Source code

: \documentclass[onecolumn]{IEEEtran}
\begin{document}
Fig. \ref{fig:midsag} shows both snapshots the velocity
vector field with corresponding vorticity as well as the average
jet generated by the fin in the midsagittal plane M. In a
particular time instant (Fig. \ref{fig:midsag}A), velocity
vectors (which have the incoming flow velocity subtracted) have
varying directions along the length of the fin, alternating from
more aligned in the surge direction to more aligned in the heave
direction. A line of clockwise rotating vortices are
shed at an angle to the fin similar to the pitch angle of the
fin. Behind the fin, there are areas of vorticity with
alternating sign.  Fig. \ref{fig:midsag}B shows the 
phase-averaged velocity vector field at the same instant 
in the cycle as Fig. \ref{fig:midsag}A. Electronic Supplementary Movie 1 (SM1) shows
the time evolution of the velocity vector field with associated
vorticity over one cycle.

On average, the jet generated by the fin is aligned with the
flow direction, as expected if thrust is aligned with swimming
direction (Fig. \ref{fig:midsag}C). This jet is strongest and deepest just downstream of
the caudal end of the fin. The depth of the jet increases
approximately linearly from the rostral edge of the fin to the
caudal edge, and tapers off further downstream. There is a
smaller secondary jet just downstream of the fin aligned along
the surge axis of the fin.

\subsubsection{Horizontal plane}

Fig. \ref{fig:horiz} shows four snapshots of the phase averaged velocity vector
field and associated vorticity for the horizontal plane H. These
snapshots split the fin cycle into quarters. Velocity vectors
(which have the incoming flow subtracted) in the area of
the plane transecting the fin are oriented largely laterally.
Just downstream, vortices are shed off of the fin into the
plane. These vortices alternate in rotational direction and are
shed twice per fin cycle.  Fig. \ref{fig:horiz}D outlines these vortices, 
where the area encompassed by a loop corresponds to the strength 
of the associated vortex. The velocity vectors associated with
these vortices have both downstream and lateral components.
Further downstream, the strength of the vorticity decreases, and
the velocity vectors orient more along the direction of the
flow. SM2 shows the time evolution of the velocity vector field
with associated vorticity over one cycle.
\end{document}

TASK DESCRIPTION ▸ Filter the listing for the word "over" and copy each line that has it.

SOLUTION FOR THIS EXERCISE ▸
vorticity over one cycle.
with associated vorticity over one cycle.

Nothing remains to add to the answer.